_WORK TASK_
For the records that follow, please set down exactly the lines between the one holding "and 'Miscellaneous 2.0'" and the one holding "after creating your tags.", inclusive, and only those.

[Records drawn from a dataset]
■ ■ ■ ■ ■
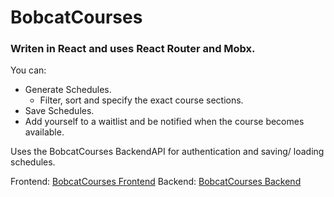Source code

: # BobcatCourses
### Writen in React and uses React Router and Mobx.
You can:
  - Generate Schedules.
    - Filter, sort and specify the exact course sections.
  - Save Schedules.
  - Add yourself to a waitlist and be notified when the course becomes available.

Uses the BobcatCourses BackendAPI for authentication and saving/ loading schedules.

Frontend: [BobcatCourses Frontend](https://bobcatcourses.tk)
Backend: [BobcatCourses Backend](https://cse120-course-planner.herokuapp.com/api)

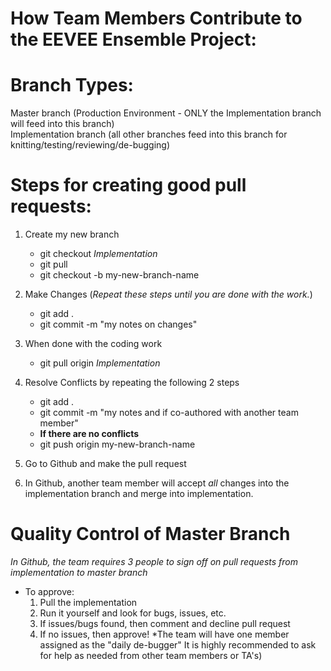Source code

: ﻿# How Team Members Contribute to the EEVEE Ensemble Project:

# Branch Types:
Master branch (Production Environment - ONLY the Implementation branch will feed into this branch) <br>
Implementation branch (all other branches feed into this branch for knitting/testing/reviewing/de-bugging) <br>

# Steps for creating good pull requests:

1. Create my new branch
	- git checkout *Implementation*
	- git pull
	- git checkout -b my-new-branch-name

1. Make Changes (*Repeat these steps until you are done with the work.*)
	- git add .
	- git commit -m "my notes on changes"
1. When done with the coding work
	- git pull origin *Implementation*
1. Resolve Conflicts by repeating the following 2 steps 
	- git add .
	- git commit -m "my notes and if co-authored with another team member"
	- **If there are no conflicts**
	- git push origin my-new-branch-name
1. Go to Github and make the pull request

1. In Github, another team member will accept _all_ changes into the implementation branch and merge into implementation.

# Quality Control of Master Branch
_In Github, the team requires 3 people to sign off on pull requests from implementation to master branch_

- To approve:
	1. Pull the implementation
	1. Run it yourself and look for bugs, issues, etc.
	1. If issues/bugs found, then comment and decline pull request
	1. If no issues, then approve!
*The team will have one member assigned as the "daily de-bugger" It is highly recommended to ask for help as needed from other team members or TA's)


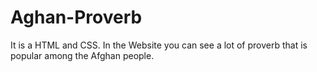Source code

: # Aghan-Proverb
It is a HTML and CSS. In the Website you can see a lot of proverb that is popular among the Afghan people.
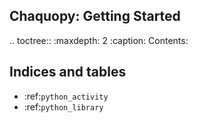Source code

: Chaquopy: Getting Started
-------------------------

.. toctree::
   :maxdepth: 2
   :caption: Contents:



Indices and tables
------------------

* :ref:`python_activity`
* :ref:`python_library`
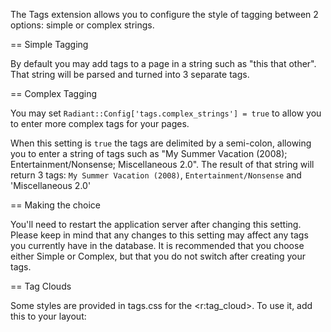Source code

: The Tags extension allows you to configure the style of tagging between 2 options: 
simple or complex strings.

== Simple Tagging

By default you may add tags to a page in a string such as "this that other". That string 
will be parsed and turned into 3 separate tags.

== Complex Tagging

You may set `Radiant::Config['tags.complex_strings'] = true` to allow you to enter more 
complex tags for your pages.

When this setting is `true` the tags are delimited by a semi-colon, allowing you to enter 
a string of tags such as "My Summer Vacation (2008); Entertainment/Nonsense; Miscellaneous 2.0". 
The result of that string will return 3 tags: `My Summer Vacation (2008)`, 
`Entertainment/Nonsense` and 'Miscellaneous 2.0'

== Making the choice

You'll need to restart the application server after changing this setting. Please keep in
mind that any changes to this setting may affect any tags you currently have in the database.
It is recommended that you choose either Simple or Complex, but that you do not switch 
after creating your tags.

== Tag Clouds

Some styles are provided in tags.css for the <r:tag_cloud>. To use it, add this to your layout:
    <link rel="stylesheet" type="text/css" href="/stylesheets/tags.css" />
■ ■ ■ ■ ■
_TASK RESPONSE_
`Entertainment/Nonsense` and 'Miscellaneous 2.0'

== Making the choice

You'll need to restart the application server after changing this setting. Please keep in
mind that any changes to this setting may affect any tags you currently have in the database.
It is recommended that you choose either Simple or Complex, but that you do not switch 
after creating your tags.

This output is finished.